Step 3: Benchmark Code Implementation
Follow these Go benchmarking standards:
File Structure
benchmark_comparison_test.go
├── // Data generators
│ var smallData = make([]byte, 64)
│ var mediumData = make([]byte, 1024)
│ var largeData = make([]byte, 1<<20)
│
├── // Comparison benchmarks (grouped by operation)

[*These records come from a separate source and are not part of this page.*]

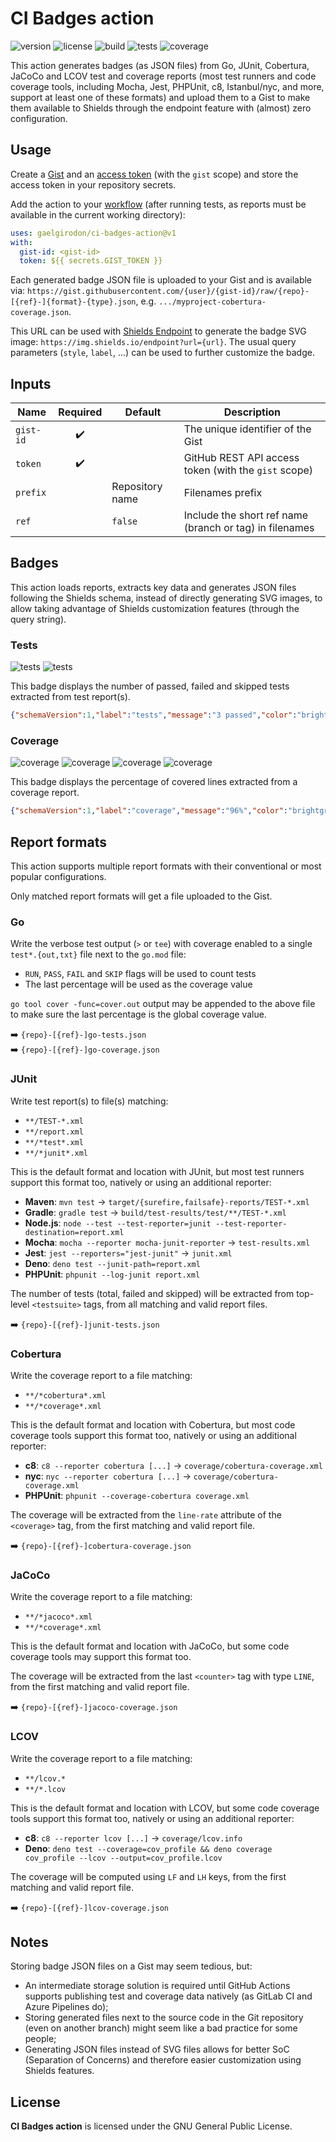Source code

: # CI Badges action

![version](https://img.shields.io/github/package-json/v/gaelgirodon/ci-badges-action?style=flat-square)
![license](https://img.shields.io/github/license/gaelgirodon/ci-badges-action?style=flat-square)
![build](https://img.shields.io/github/actions/workflow/status/gaelgirodon/ci-badges-action/main.yml?branch=main&style=flat-square)
![tests](https://img.shields.io/endpoint?style=flat-square&url=https%3A%2F%2Fgist.githubusercontent.com%2FGaelGirodon%2F715c62717519f634185af0ebde234992%2Fraw%2Fci-badges-action-junit-tests.json)
![coverage](https://img.shields.io/endpoint?style=flat-square&url=https%3A%2F%2Fgist.githubusercontent.com%2FGaelGirodon%2F715c62717519f634185af0ebde234992%2Fraw%2Fci-badges-action-cobertura-coverage.json)

This action generates badges (as JSON files) from Go, JUnit, Cobertura, JaCoCo
and LCOV test and coverage reports (most test runners and code coverage tools,
including Mocha, Jest, PHPUnit, c8, Istanbul/nyc, and more, support at least
one of these formats) and upload them to a Gist to make them available to
Shields through the endpoint feature with (almost) zero configuration.

## Usage

Create a [Gist](https://gist.github.com) and an
[access token](https://github.com/settings/tokens) (with the `gist` scope)
and store the access token in your repository secrets.

Add the action to your [workflow](./.github/workflows/main.yml#L27-L30) (after
running tests, as reports must be available in the current working directory):

```yaml
uses: gaelgirodon/ci-badges-action@v1
with:
  gist-id: <gist-id>
  token: ${{ secrets.GIST_TOKEN }}
```

Each generated badge JSON file is uploaded to your Gist and is available via:
`https://gist.githubusercontent.com/{user}/{gist-id}/raw/{repo}-[{ref}-]{format}-{type}.json`,
e.g. `.../myproject-cobertura-coverage.json`.

This URL can be used with [Shields Endpoint](https://shields.io/badges/endpoint-badge)
to generate the badge SVG image: `https://img.shields.io/endpoint?url={url}`.
The usual query parameters (`style`, `label`, ...) can be used to further
customize the badge.

## Inputs

| Name      | Required | Default         | Description                                             |
| --------- | :------: | --------------- | ------------------------------------------------------- |
| `gist-id` |    ✔️     |                 | The unique identifier of the Gist                       |
| `token`   |    ✔️     |                 | GitHub REST API access token (with the `gist` scope)    |
| `prefix`  |          | Repository name | Filenames prefix                                        |
| `ref`     |          | `false`         | Include the short ref name (branch or tag) in filenames |

## Badges

This action loads reports, extracts key data and generates JSON files following
the Shields schema, instead of directly generating SVG images, to allow taking
advantage of Shields customization features (through the query string).

### Tests

![tests](https://img.shields.io/endpoint?style=flat-square&url=https%3A%2F%2Fgist.githubusercontent.com%2FGaelGirodon%2F715c62717519f634185af0ebde234992%2Fraw%2Frepo-go-tests.json)
![tests](https://img.shields.io/endpoint?style=flat-square&url=https%3A%2F%2Fgist.githubusercontent.com%2FGaelGirodon%2F715c62717519f634185af0ebde234992%2Fraw%2Frepo-junit-tests.json)

This badge displays the number of passed, failed and skipped tests extracted
from test report(s).

```json
{"schemaVersion":1,"label":"tests","message":"3 passed","color":"brightgreen"}
```

### Coverage

![coverage](https://img.shields.io/endpoint?style=flat-square&url=https%3A%2F%2Fgist.githubusercontent.com%2FGaelGirodon%2F715c62717519f634185af0ebde234992%2Fraw%2Frepo-go-coverage.json)
![coverage](https://img.shields.io/endpoint?style=flat-square&url=https%3A%2F%2Fgist.githubusercontent.com%2FGaelGirodon%2F715c62717519f634185af0ebde234992%2Fraw%2Frepo-cobertura-coverage.json)
![coverage](https://img.shields.io/endpoint?style=flat-square&url=https%3A%2F%2Fgist.githubusercontent.com%2FGaelGirodon%2F715c62717519f634185af0ebde234992%2Fraw%2Frepo-jacoco-coverage.json)
![coverage](https://img.shields.io/endpoint?style=flat-square&url=https%3A%2F%2Fgist.githubusercontent.com%2FGaelGirodon%2F715c62717519f634185af0ebde234992%2Fraw%2Frepo-lcov-coverage.json)

This badge displays the percentage of covered lines extracted from a coverage
report.

```json
{"schemaVersion":1,"label":"coverage","message":"96%","color":"brightgreen"}
```

## Report formats

This action supports multiple report formats with their conventional or most
popular configurations.

Only matched report formats will get a file uploaded to the Gist.

### Go

Write the verbose test output (`>` or `tee`) with coverage enabled to a single
`test*.{out,txt}` file next to the `go.mod` file:

- `RUN`, `PASS`, `FAIL` and `SKIP` flags will be used to count tests
- The last percentage will be used as the coverage value

`go tool cover -func=cover.out` output may be appended to the above file to make
sure the last percentage is the global coverage value.

➡️ `{repo}-[{ref}-]go-tests.json`<br>
➡️ `{repo}-[{ref}-]go-coverage.json`

### JUnit

Write test report(s) to file(s) matching:

- `**/TEST-*.xml`
- `**/report.xml`
- `**/*test*.xml`
- `**/*junit*.xml`

This is the default format and location with JUnit, but most test runners
support this format too, natively or using an additional reporter:

- **Maven**: `mvn test` → `target/{surefire,failsafe}-reports/TEST-*.xml`
- **Gradle**: `gradle test` → `build/test-results/test/**/TEST-*.xml`
- **Node.js**: `node --test --test-reporter=junit --test-reporter-destination=report.xml`
- **Mocha**: `mocha --reporter mocha-junit-reporter` → `test-results.xml`
- **Jest**: `jest --reporters="jest-junit"` → `junit.xml`
- **Deno**: `deno test --junit-path=report.xml`
- **PHPUnit**: `phpunit --log-junit report.xml`

The number of tests (total, failed and skipped) will be extracted from
top-level `<testsuite>` tags, from all matching and valid report files.

➡️ `{repo}-[{ref}-]junit-tests.json`

### Cobertura

Write the coverage report to a file matching:

- `**/*cobertura*.xml`
- `**/*coverage*.xml`

This is the default format and location with Cobertura, but most code coverage
tools support this format too, natively or using an additional reporter:

- **c8**: `c8 --reporter cobertura [...]` → `coverage/cobertura-coverage.xml`
- **nyc**: `nyc --reporter cobertura [...]` → `coverage/cobertura-coverage.xml`
- **PHPUnit**: `phpunit --coverage-cobertura coverage.xml`

The coverage will be extracted from the `line-rate` attribute of the
`<coverage>` tag, from the first matching and valid report file.

➡️ `{repo}-[{ref}-]cobertura-coverage.json`

### JaCoCo

Write the coverage report to a file matching:

- `**/*jacoco*.xml`
- `**/*coverage*.xml`

This is the default format and location with JaCoCo, but some code coverage
tools may support this format too.

The coverage will be extracted from the last `<counter>` tag with type `LINE`,
from the first matching and valid report file.

➡️ `{repo}-[{ref}-]jacoco-coverage.json`

### LCOV

Write the coverage report to a file matching:

- `**/lcov.*`
- `**/*.lcov`

This is the default format and location with LCOV, but some code coverage
tools support this format too, natively or using an additional reporter:

- **c8**: `c8 --reporter lcov [...]` → `coverage/lcov.info`
- **Deno**: `deno test --coverage=cov_profile && deno coverage cov_profile --lcov --output=cov_profile.lcov`

The coverage will be computed using `LF` and `LH` keys, from the first
matching and valid report file.

➡️ `{repo}-[{ref}-]lcov-coverage.json`

## Notes

Storing badge JSON files on a Gist may seem tedious, but:

- An intermediate storage solution is required until GitHub Actions supports
  publishing test and coverage data natively (as GitLab CI and Azure Pipelines
  do);
- Storing generated files next to the source code in the Git repository (even
  on another branch) might seem like a bad practice for some people;
- Generating JSON files instead of SVG files allows for better SoC (Separation
  of Concerns) and therefore easier customization using Shields features.

## License

**CI Badges action** is licensed under the GNU General Public License.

│ func BenchmarkWrite(b *testing.B)
│ ├── b.Run("RingBuffer/64B", ...)
│ ├── b.Run("RingBuffer/1KB", ...)
│ ├── b.Run("LinkedList/64B", ...)
│ └── b.Run("LinkedList/1KB", ...)
│
├── func BenchmarkRead(b *testing.B)
│ ├── b.Run("RingBuffer/64B", ...)
│ └── ...
Code Patterns
Comparison Benchmark (Grouped by Operation):
func BenchmarkWrite(b *testing.B) {
sizes := []struct {
name string
data []byte
}{
{"64B", make([]byte, 64)},
{"1KB", make([]byte, 1024)},
{"1MB", make([]byte, 1<<20)},
}
for _, size := range sizes {
b.Run("RingBuffer/"+size.name, func(b *testing.B) {
buf := NewRing(len(size.data) * 2)
b.ResetTimer()
b.ReportAllocs()
for i := 0; i < b.N; i++ {
buf.Write(size.data)
buf.Reset()
}
})
b.Run("LinkedList/"+size.name, func(b *testing.B) {
buf := &LinkedListBuffer{}
b.ResetTimer()
b.ReportAllocs()
for i := 0; i < b.N; i++ {
buf.PushBack(size.data)
buf.Reset()
}
})
}
}
Read After Write Pattern:
func BenchmarkRead(b *testing.B) {
data := make([]byte, 1024)
readBuf := make([]byte, 1024)
b.Run("RingBuffer", func(b *testing.B) {
buf := NewRing(2048)
b.ResetTimer()
b.ReportAllocs()
for i := 0; i < b.N; i++ {
buf.Write(data)
buf.Read(readBuf)
}
})
b.Run("LinkedList", func(b *testing.B) {
buf := &LinkedListBuffer{}
b.ResetTimer()
b.ReportAllocs()
for i := 0; i < b.N; i++ {
buf.PushBack(data)
buf.Read(readBuf)
}
})
}
Memory-Heavy Benchmark:
func BenchmarkMemory(b *testing.B) {
b.Run("RingBuffer/Grow", func(b *testing.B) {
b.ReportAllocs()
for i := 0; i < b.N; i++ {
buf := NewRing(64)
for j := 0; j < 1000; j++ {
buf.Write(make([]byte, 100))
}
}
})
}
Running Benchmarks
go test -bench=. -benchmem
go test -bench=BenchmarkWrite -benchmem
go test -bench=. -benchmem -count=5
go test -bench=. -benchmem -count=10 > old.txt
go test -bench=. -benchmem -count=10 > new.txt
benchstat old.txt new.txt
Output Interpretation
BenchmarkWrite/RingBuffer/64B-8 10000000 120 ns/op 0 B/op 0 allocs/op
BenchmarkWrite/LinkedList/64B-8 5000000 250 ns/op 64 B/op 1 allocs/op
| Column | Meaning |
|---|
-8 | GOMAXPROCS (8 cores) |
10000000 | Iterations run |
120 ns/op | Time per operation |
0 B/op | Bytes allocated per op |
0 allocs/op | Allocations per op |
Interpretation: RingBuffer ~2x faster, no allocations.
Rules (Non-negotiable)
- Always use b.ResetTimer() after setup code
- Always use b.ReportAllocs() for memory analysis
- Same data sizes for fair comparison
- Reset state between iterations
- Clear naming convention:
Operation/Implementation/Size
- Run multiple times for stable results
Best Practices
| Practice | Why |
|---|
| Pre-allocate data outside loop | Avoid measurement pollution |
Use b.StopTimer() / b.StartTimer() | Exclude setup from measurement |
| Reset buffers after write | Simulate real usage pattern |
| Test multiple sizes | Find performance characteristics |
Run -count=10 | Statistical stability |
Approval Prompt
After each step, ask:
"Please review the above and confirm if I should proceed to the next step."